Tumor heterogeneity poses a formidable challenge in our understanding of tumor biology and therapy efficacy. Complex clonal patterns, patient-to-patient variations and microenvironmental differences all underpin tumor heterogeneity and render the study of this disease extremely difficult. Moreover, it has become increasingly clear that intra-tumor heterogeneity is a direct result of a hierarchical organization that is highly reminiscent to normal tissue organization with a minor fraction of tumor initiating cells (TICs) at the apex. TICs form the root of the tumor, are instructed by the microenvironment and can very efficiently give rise to tumor phenocopies upon injection in mice.

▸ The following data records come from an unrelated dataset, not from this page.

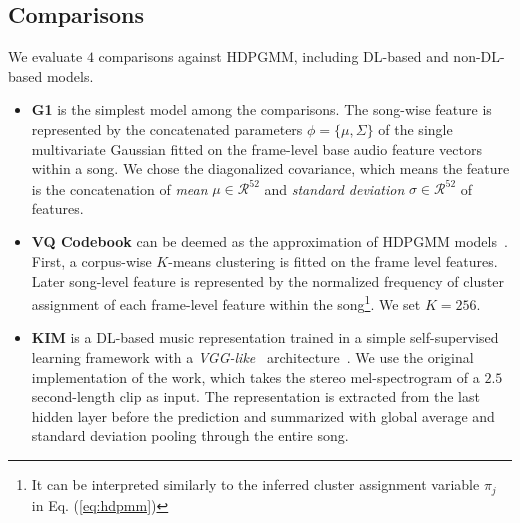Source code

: \documentclass{article}
\begin{document}
\subsection{Comparisons}\label{sec:experimental_setup:comparisons}

We evaluate $4$ comparisons against HDPGMM, including DL-based and non-DL-based models.

\begin{itemize}[noitemsep, leftmargin=*]
    \item \textbf{G1} is the simplest model among the comparisons. The song-wise feature is represented by the concatenated parameters $\phi = \{\mu, \Sigma\}$ of the single multivariate Gaussian fitted on the frame-level base audio feature vectors within a song. We chose the diagonalized covariance, which means the feature is the concatenation of \emph{mean} $\mu\in\mathcal{R}^{52}$ and \emph{standard deviation} $\sigma\in\mathcal{R}^{52}$ of features.

    \item \textbf{VQ Codebook} can be deemed as the approximation of HDPGMM models~\cite{DBLP:conf/ismir/HoffmanBC08}. First, a corpus-wise $K$-means clustering is fitted on the frame level features. Later song-level feature is represented by the normalized frequency of cluster assignment of each frame-level feature within the song\footnote{It can be interpreted similarly to the inferred cluster assignment variable $\pi_{j}$ in Eq. (\ref{eq:hdpmm})}. We set $K=256$.

    \item \textbf{KIM} is a DL-based music representation trained in a simple self-supervised learning framework with a \emph{VGG-like}~\cite{DBLP:journals/corr/SimonyanZ14a} architecture~\cite{DBLP:journals/nca/KimULH20}.
    We use the original implementation of the work, which takes the stereo mel-spectrogram of a $2.5$ second-length clip as input. The representation is extracted from the last hidden layer before the prediction and summarized with global average and standard deviation pooling through the entire song.


\end{itemize}
\end{document}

Importantly, recent evidence in colorectal cancer (CRC) by our team members has shown that this TIC population displays a further heterogeneity that is dictating therapy efficacy. These findings indicate that a subset of quiescent cells can be identified that, upon re-activation, can regenerate the complete tumor. More importantly, these cells are extremely therapy resistant and effectively colonize distant metastatic sites.

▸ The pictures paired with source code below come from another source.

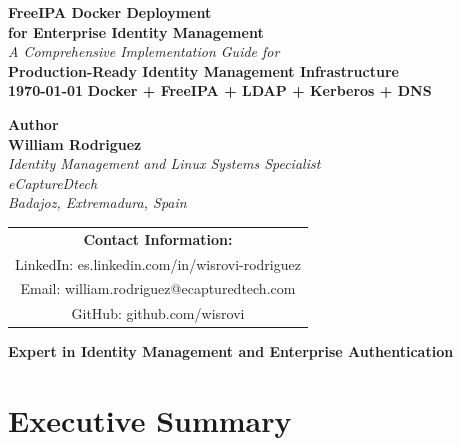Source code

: \documentclass[12pt,a4paper]{report}
\begin{document}
\begin{titlepage}
    \centering
    \vspace*{2cm}
    \vspace{1cm}
    {\color{blue!70!black}\Huge\textbf{FreeIPA Docker Deployment}}\\[0.5cm]
    {\color{orange!80!black}\Large\textbf{for Enterprise Identity Management}}\\[1cm]
    {\large\textit{A Comprehensive Implementation Guide for}}\\[0.3cm]
    {\Large\textbf{Production-Ready Identity Management Infrastructure}}\\[1.5cm]
    {\large\textbf{\today}}
    \vfill
    \colorbox{blue!70!black}{
        \color{white}\textbf{Docker + FreeIPA + LDAP + Kerberos + DNS}
    }
\end{titlepage}

\begin{titlepage}
    \centering
    \vspace*{3cm}
    {\color{blue!70!black}\Large\textbf{Author}}\\[1cm]
    {\Large\textbf{William Rodriguez}}\\[0.5cm]
    \textit{Identity Management and Linux Systems Specialist}\\[0.3cm]
    \textit{eCaptureDtech}\\[0.2cm]
    \textit{Badajoz, Extremadura, Spain}\\[1cm]
    \begin{tabular}{c}
        \textbf{Contact Information:}\\[0.5cm]
        LinkedIn: es.linkedin.com/in/wisrovi-rodriguez\\[0.2cm]
        Email: william.rodriguez@ecapturedtech.com\\[0.2cm]
        GitHub: github.com/wisrovi
    \end{tabular}
    \vfill
    \colorbox{orange!80!black}{
        \color{white}\textbf{Expert in Identity Management and Enterprise Authentication}
    }
\end{titlepage}

\tableofcontents
\cleardoublepage

\listoffigures
\cleardoublepage
\listoftables
\cleardoublepage
\lstlistoflistings
\cleardoublepage

\chapter{Executive Summary}
\end{document}
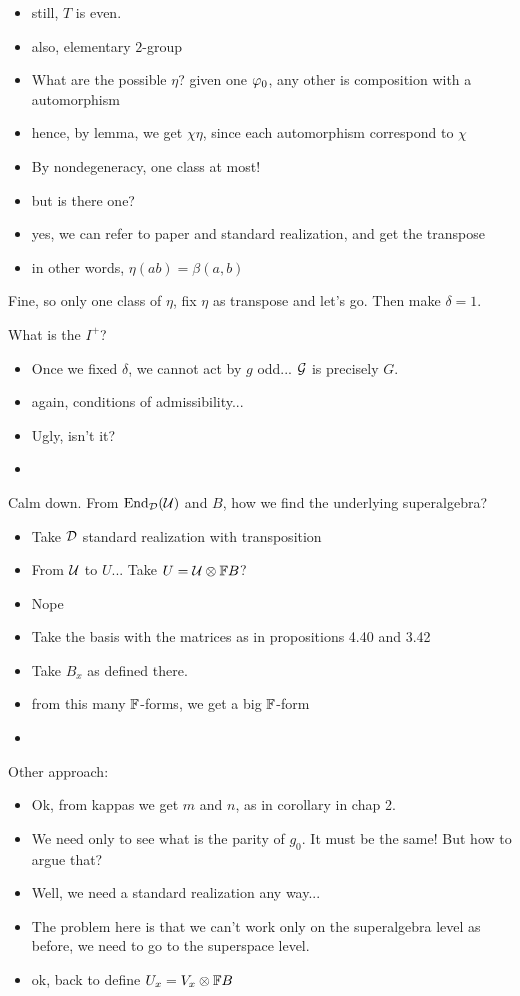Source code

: \begin{itemize}
    \item still, $T$ is even.
    \item also, elementary $2$-group
    \item What are the possible $\eta$? given one $\varphi_0$, any other is composition with a automorphism
    \item hence, by lemma, we get $\chi \eta$, since each automorphism correspond to $\chi$
    \item By nondegeneracy, one class at most!
    \item but is there one?
    \item yes, we can refer to paper and standard realization, and get the transpose
    \item in other words, $\eta(ab) = \beta(a,b)$
\end{itemize}

Fine, so only one class of $\eta$, fix $\eta$ as transpose and let's go. 
Then make $\delta = 1$. 

What is the $I^+$? 

\begin{itemize}
    \item Once we fixed $\delta$, we cannot act by $g$ odd... $\mathcal G$ is precisely $G$.
    \item again, conditions of admissibility...
    \item Ugly, isn't it?
    \item 
\end{itemize}

Calm down. 
From $\operatorname{End}_{\mathcal{D}}(\mathcal U)$ and $B$, how we find the underlying superalgebra?

\begin{itemize}
    \item Take $\mathcal{D}$ standard realization with transposition
    \item From $\mathcal U$ to $U$... Take $U = \mathcal U \otimes \mathbb{F} B$?
    \item Nope
    \item Take the basis with the matrices as in propositions 4.40 and 3.42
    \item Take $B_x$ as defined there.
    \item from this many $\mathbb{F}$-forms, we get a big $\mathbb{F}$-form
    \item 
\end{itemize}

Other approach:

\begin{itemize}
    \item Ok, from kappas we get $m$ and $n$, as in corollary in chap 2.
    \item We need only to see what is the parity of $g_0$. 
    It must be the same! 
    But how to argue that?
    \item Well, we need a standard realization any way...
    \item The problem here is that we can't work only on the superalgebra level as before, we need to go to the superspace level.
    \item ok, back to define $U_x = V_x \otimes \mathbb{F} B$
\end{itemize}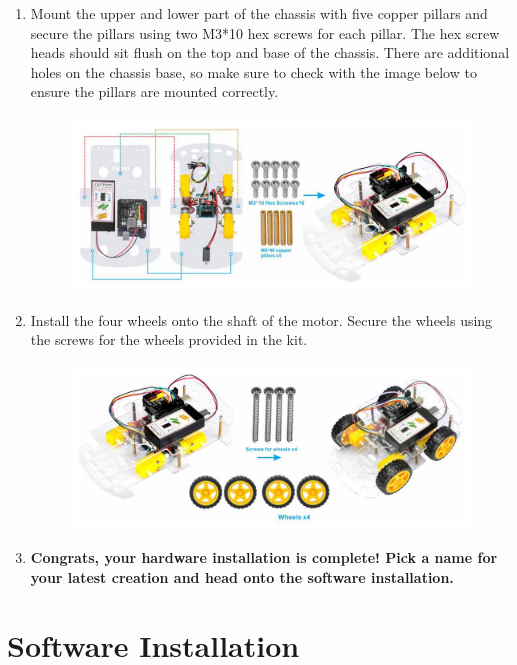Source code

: \documentclass{article}
\begin{document}
\begin{enumerate}
		\item Mount the upper and lower part of the chassis with five copper pillars and secure the pillars using two M3*10 hex screws for each pillar. The hex screw heads should sit flush on the top and base of the chassis. There are additional holes on the chassis base, so make sure to check with the image below to ensure the pillars are mounted correctly.
		
		\begin{figure}[H]
			\centering
			\includegraphics[width=0.7\linewidth]{image14}
			\label{fig:image14}
		\end{figure}
		
		\item Install the four wheels onto the shaft of the motor. Secure the wheels using the screws for the wheels provided in the kit.
		
		\begin{figure}[H]
			\centering
			\includegraphics[width=0.7\linewidth]{image15}
			\label{fig:image15}
		\end{figure}
		
		\item \textbf{Congrats, your hardware installation is complete! Pick a name for your latest creation and head onto the software installation.}
		
	\end{enumerate}
	
	\section{Software Installation}
	
\end{document}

This proposal therefore builds on the hypothesis that TIC heterogeneity is a major culprit in CRC progression and resistance to therapy and that targeting quiescent TICs is of crucial importance for therapy success. To increase our understanding of the (epi-)genetic wiring of these quiescent TICs, to validate and circumvent their role in therapy success and to define their relation to patient outcome the program has three main aims that together will have a major impact on CRC treatment.

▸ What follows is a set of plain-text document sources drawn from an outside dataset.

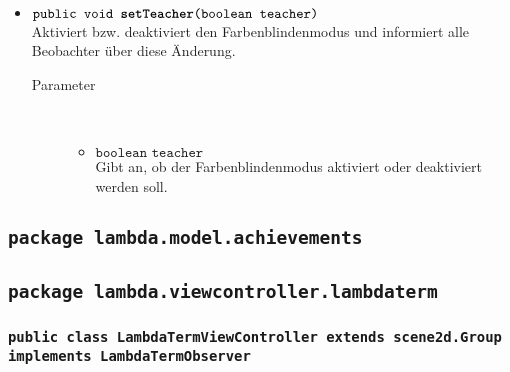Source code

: \begin{description}
\begin{itemize}
		\item $\texttt{public void \textbf{setTeacher}(boolean teacher)}$ \\ Aktiviert bzw. deaktiviert den Farbenblindenmodus und informiert alle Beobachter über diese Änderung.
		\begin{description}
			\item[Parameter] \hfill \\
			\vspace{-.8cm}
			\begin{itemize}
				\item $\texttt{boolean teacher}$ \\ Gibt an, ob der Farbenblindenmodus aktiviert oder deaktiviert werden soll.
			\end{itemize}
		\end{description}
	\end{itemize}
\end{description}

\subsection{\texttt{package lambda.model.achievements}}


\subsection{\texttt{package lambda.viewcontroller.lambdaterm}}

\subsubsection{\normalfont \texttt{public class \textbf{LambdaTermViewController} extends scene2d.Group implements LambdaTermObserver}}

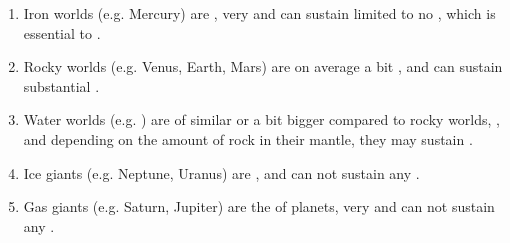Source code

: \documentclass[letterpaper,10pt,english]{sphinxmanual}
\begin{document}
\begin{enumerate}
%
\item {} 
\sphinxAtStartPar
Iron worlds (e.g. Mercury) are {\hyperref[\detokenize{quantities/geometric/radius:id1}]{}}, very {\hyperref[\detokenize{quantities/material/density:id1}]{}} and can sustain limited to no {\hyperref[\detokenize{quantities/surface/internal_heating/tectonic_activity:id1}]{}}, which is essential to {\hyperref[\detokenize{quantities/habitability/habitability:id1}]{}}.

\item {} 
\sphinxAtStartPar
Rocky worlds (e.g. Venus, Earth, Mars) are on average a bit {\hyperref[\detokenize{quantities/geometric/radius:id1}]{}}, {\hyperref[\detokenize{quantities/material/density:id1}]{}} and can sustain substantial {\hyperref[\detokenize{quantities/surface/internal_heating/tectonic_activity:id1}]{}}.

\item {} 
\sphinxAtStartPar
Water worlds (e.g. ) are of similar {\hyperref[\detokenize{quantities/geometric/radius:id1}]{}} or a bit bigger compared to rocky worlds, {\hyperref[\detokenize{quantities/material/density:id1}]{}}, and depending on the amount of rock in their mantle, they may sustain {\hyperref[\detokenize{quantities/surface/internal_heating/tectonic_activity:id1}]{}}.

\item {} 
\sphinxAtStartPar
Ice giants (e.g. Neptune, Uranus) are {\hyperref[\detokenize{quantities/geometric/radius:id1}]{}}, {\hyperref[\detokenize{quantities/material/density:id1}]{}} and can not sustain any {\hyperref[\detokenize{quantities/surface/internal_heating/tectonic_activity:id1}]{}}.

\item {} 
\sphinxAtStartPar
Gas giants (e.g. Saturn, Jupiter) are the {\hyperref[\detokenize{quantities/geometric/radius:id1}]{}} of planets, very {\hyperref[\detokenize{quantities/material/density:id1}]{}} and can not sustain any {\hyperref[\detokenize{quantities/surface/internal_heating/tectonic_activity:id1}]{}}.

\end{enumerate}
\end{document}
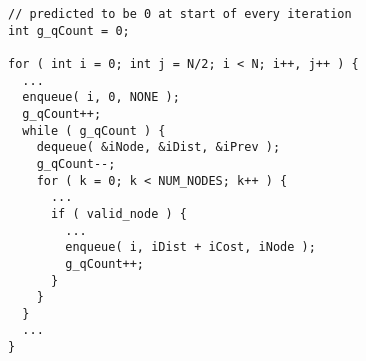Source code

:\begin{lstlisting}[morekeywords={g_qCount},belowskip=0pt]
// predicted to be 0 at start of every iteration
int g_qCount = 0;

for ( int i = 0; int j = N/2; i < N; i++, j++ ) {
  ...
  enqueue( i, 0, NONE );
  g_qCount++;
  while ( g_qCount ) {
    dequeue( &iNode, &iDist, &iPrev );
    g_qCount--;
    for ( k = 0; k < NUM_NODES; k++ ) {
      ...
      if ( valid_node ) {
        ...
        enqueue( i, iDist + iCost, iNode );
        g_qCount++;
      }
    }
  }
  ...
}

\end{lstlisting}

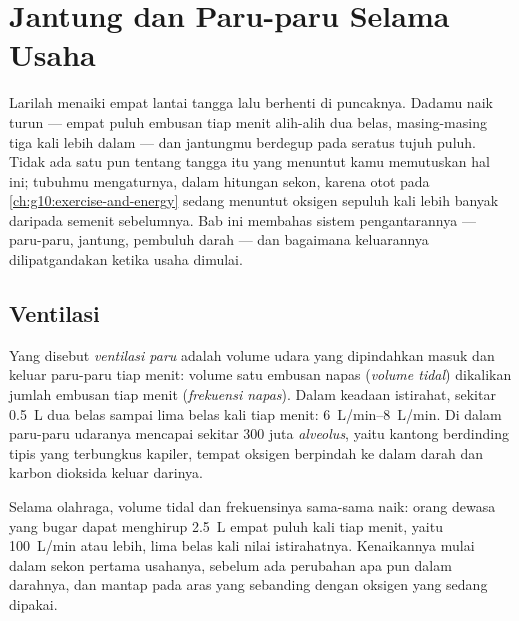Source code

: \chapter{Jantung dan Paru-paru Selama Usaha}\label{ch:g10:heart-lungs-effort}

Larilah menaiki empat lantai tangga lalu berhenti di puncaknya. Dadamu
naik turun --- empat puluh embusan tiap menit alih-alih dua belas,
masing-masing tiga kali lebih dalam --- dan jantungmu berdegup pada
seratus tujuh puluh. Tidak ada satu pun tentang tangga itu yang menuntut
kamu memutuskan hal ini; tubuhmu mengaturnya, dalam hitungan sekon,
karena otot pada \cref{ch:g10:exercise-and-energy} sedang menuntut
oksigen sepuluh kali lebih banyak daripada semenit sebelumnya. Bab ini
membahas sistem pengantarannya --- paru-paru, jantung, pembuluh darah
--- dan bagaimana keluarannya dilipatgandakan ketika usaha dimulai.

\section{Ventilasi}

\begin{definition}[Ventilasi]\label{def:g10:heart-lungs-effort:ventilation}
Yang disebut \emph{ventilasi paru} adalah volume udara
yang dipindahkan masuk dan keluar paru-paru tiap menit: volume satu
embusan napas (\emph{volume tidal}) dikalikan jumlah embusan tiap menit
(\emph{frekuensi napas}). Dalam keadaan istirahat, sekitar \qty{0.5}{L}
dua belas sampai lima belas kali tiap menit: \qtyrange{6}{8}{L/min}. Di
dalam paru-paru udaranya mencapai sekitar 300 juta
\emph{alveolus}, yaitu kantong berdinding tipis yang
terbungkus kapiler, tempat oksigen berpindah ke dalam darah dan karbon
dioksida keluar darinya.
\end{definition}

\begin{proposition}\label{prop:g10:heart-lungs-effort:vent-exercise}
Selama olahraga, volume tidal dan frekuensinya sama-sama naik: orang
dewasa yang bugar dapat menghirup \qty{2.5}{L} empat puluh kali tiap
menit, yaitu \qty{100}{L/min} atau lebih, lima belas kali nilai
istirahatnya. Kenaikannya mulai dalam sekon pertama usahanya, sebelum
ada perubahan apa pun dalam darahnya, dan mantap pada aras yang
sebanding dengan oksigen yang sedang dipakai.
\end{proposition}
\admitted

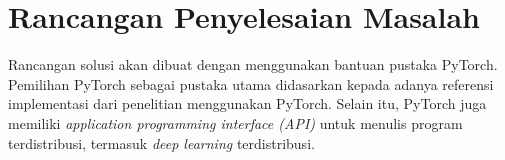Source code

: \section{Rancangan Penyelesaian Masalah}
Rancangan solusi akan dibuat dengan menggunakan bantuan pustaka PyTorch. Pemilihan PyTorch sebagai pustaka utama didasarkan kepada adanya referensi implementasi dari penelitian \textcite{Chen2021CADA} menggunakan PyTorch. Selain itu, PyTorch juga memiliki \emph{application programming interface (API)} untuk menulis program terdistribusi, termasuk \emph{deep learning} terdistribusi.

Aim1: Identification of unique markers, pathways and resistance mechanisms that define TIC heterogeneity.
Within this part we will use our unique models and specialties to isolate different TIC populations and perform deep-sequencing, epigenetic and RPPA protein analysis to determine the wiring of different TICs. In addition, we will use our in house developed protocols to screen for therapy resistance and to identify novel combinatorial therapies.
Aim2: Identification of genetic heterogeneity within TICs and validation of markers and therapies to target quiescent TICs. Using genetic tracing and label retention techniques, the identified markers and pathways will be validated in a large and unique panel of CRC PDX models. In addition, the combination therapies will be studied in xenotrials and the genetic variation that underlies escape will be analyzed.
Aim3: Linking of quiescent TICs to patient outcome and analyzing novel therapeutic approaches.
Data derived from aim1/2 will be validated in retrospective patient sets as well as in ongoing clinical phase I/II trials that study novel targeted agents in CRC. Combined these studies are expected to provide validated tools to identify and target quiescent TICs, which through the unique link to clinical trials will provide a rapid translation of our findings to clinical practice.